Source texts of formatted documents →
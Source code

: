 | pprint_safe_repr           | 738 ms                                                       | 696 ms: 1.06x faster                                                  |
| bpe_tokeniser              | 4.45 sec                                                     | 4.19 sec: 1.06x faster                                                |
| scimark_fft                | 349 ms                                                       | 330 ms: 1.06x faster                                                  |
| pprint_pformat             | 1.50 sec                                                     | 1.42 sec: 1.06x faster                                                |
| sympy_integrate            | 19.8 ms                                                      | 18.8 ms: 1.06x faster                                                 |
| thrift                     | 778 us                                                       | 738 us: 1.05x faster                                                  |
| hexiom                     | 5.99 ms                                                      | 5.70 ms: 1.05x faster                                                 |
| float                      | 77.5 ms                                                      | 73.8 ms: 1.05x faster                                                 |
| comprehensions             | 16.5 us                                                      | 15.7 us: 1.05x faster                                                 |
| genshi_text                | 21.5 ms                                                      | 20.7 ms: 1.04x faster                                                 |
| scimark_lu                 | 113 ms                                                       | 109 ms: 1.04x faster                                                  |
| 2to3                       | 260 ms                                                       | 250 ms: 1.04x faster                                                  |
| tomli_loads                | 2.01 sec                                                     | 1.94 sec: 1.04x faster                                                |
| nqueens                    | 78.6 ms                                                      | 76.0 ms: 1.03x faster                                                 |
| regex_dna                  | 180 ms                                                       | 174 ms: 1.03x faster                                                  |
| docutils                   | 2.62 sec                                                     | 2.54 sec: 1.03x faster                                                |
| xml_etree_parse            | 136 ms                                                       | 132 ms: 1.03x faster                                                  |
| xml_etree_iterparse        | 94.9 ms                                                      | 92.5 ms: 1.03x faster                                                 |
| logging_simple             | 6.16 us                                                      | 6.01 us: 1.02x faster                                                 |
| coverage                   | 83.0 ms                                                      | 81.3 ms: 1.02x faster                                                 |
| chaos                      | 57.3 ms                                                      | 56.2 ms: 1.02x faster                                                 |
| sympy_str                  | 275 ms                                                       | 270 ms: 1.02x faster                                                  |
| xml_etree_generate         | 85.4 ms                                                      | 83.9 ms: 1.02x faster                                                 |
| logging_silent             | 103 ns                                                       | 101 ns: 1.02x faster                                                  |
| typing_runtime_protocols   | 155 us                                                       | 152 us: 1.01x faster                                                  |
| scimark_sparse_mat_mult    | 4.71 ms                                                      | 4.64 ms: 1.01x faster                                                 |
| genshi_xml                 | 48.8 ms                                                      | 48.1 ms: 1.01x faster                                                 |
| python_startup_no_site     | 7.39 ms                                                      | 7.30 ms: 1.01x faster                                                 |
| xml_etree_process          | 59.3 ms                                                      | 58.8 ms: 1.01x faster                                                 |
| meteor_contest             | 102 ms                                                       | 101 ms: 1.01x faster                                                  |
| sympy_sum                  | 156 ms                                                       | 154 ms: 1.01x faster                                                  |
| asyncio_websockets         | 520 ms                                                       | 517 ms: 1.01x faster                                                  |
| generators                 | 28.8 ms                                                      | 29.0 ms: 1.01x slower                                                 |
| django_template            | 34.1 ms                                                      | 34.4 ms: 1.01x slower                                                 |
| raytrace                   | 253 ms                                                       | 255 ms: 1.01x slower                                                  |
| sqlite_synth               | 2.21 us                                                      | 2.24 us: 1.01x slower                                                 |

TASK BRIEF →
Exactly as written, copy out all the entries above.

WRITTEN ANSWER →
Source code

: | pprint_safe_repr           | 738 ms                                                       | 696 ms: 1.06x faster                                                  |
| bpe_tokeniser              | 4.45 sec                                                     | 4.19 sec: 1.06x faster                                                |
| scimark_fft                | 349 ms                                                       | 330 ms: 1.06x faster                                                  |
| pprint_pformat             | 1.50 sec                                                     | 1.42 sec: 1.06x faster                                                |
| sympy_integrate            | 19.8 ms                                                      | 18.8 ms: 1.06x faster                                                 |
| thrift                     | 778 us                                                       | 738 us: 1.05x faster                                                  |
| hexiom                     | 5.99 ms                                                      | 5.70 ms: 1.05x faster                                                 |
| float                      | 77.5 ms                                                      | 73.8 ms: 1.05x faster                                                 |
| comprehensions             | 16.5 us                                                      | 15.7 us: 1.05x faster                                                 |
| genshi_text                | 21.5 ms                                                      | 20.7 ms: 1.04x faster                                                 |
| scimark_lu                 | 113 ms                                                       | 109 ms: 1.04x faster                                                  |
| 2to3                       | 260 ms                                                       | 250 ms: 1.04x faster                                                  |
| tomli_loads                | 2.01 sec                                                     | 1.94 sec: 1.04x faster                                                |
| nqueens                    | 78.6 ms                                                      | 76.0 ms: 1.03x faster                                                 |
| regex_dna                  | 180 ms                                                       | 174 ms: 1.03x faster                                                  |
| docutils                   | 2.62 sec                                                     | 2.54 sec: 1.03x faster                                                |
| xml_etree_parse            | 136 ms                                                       | 132 ms: 1.03x faster                                                  |
| xml_etree_iterparse        | 94.9 ms                                                      | 92.5 ms: 1.03x faster                                                 |
| logging_simple             | 6.16 us                                                      | 6.01 us: 1.02x faster                                                 |
| coverage                   | 83.0 ms                                                      | 81.3 ms: 1.02x faster                                                 |
| chaos                      | 57.3 ms                                                      | 56.2 ms: 1.02x faster                                                 |
| sympy_str                  | 275 ms                                                       | 270 ms: 1.02x faster                                                  |
| xml_etree_generate         | 85.4 ms                                                      | 83.9 ms: 1.02x faster                                                 |
| logging_silent             | 103 ns                                                       | 101 ns: 1.02x faster                                                  |
| typing_runtime_protocols   | 155 us                                                       | 152 us: 1.01x faster                                                  |
| scimark_sparse_mat_mult    | 4.71 ms                                                      | 4.64 ms: 1.01x faster                                                 |
| genshi_xml                 | 48.8 ms                                                      | 48.1 ms: 1.01x faster                                                 |
| python_startup_no_site     | 7.39 ms                                                      | 7.30 ms: 1.01x faster                                                 |
| xml_etree_process          | 59.3 ms                                                      | 58.8 ms: 1.01x faster                                                 |
| meteor_contest             | 102 ms                                                       | 101 ms: 1.01x faster                                                  |
| sympy_sum                  | 156 ms                                                       | 154 ms: 1.01x faster                                                  |
| asyncio_websockets         | 520 ms                                                       | 517 ms: 1.01x faster                                                  |
| generators                 | 28.8 ms                                                      | 29.0 ms: 1.01x slower                                                 |
| django_template            | 34.1 ms                                                      | 34.4 ms: 1.01x slower                                                 |
| raytrace                   | 253 ms                                                       | 255 ms: 1.01x slower                                                  |
| sqlite_synth               | 2.21 us                                                      | 2.24 us: 1.01x slower                                                 |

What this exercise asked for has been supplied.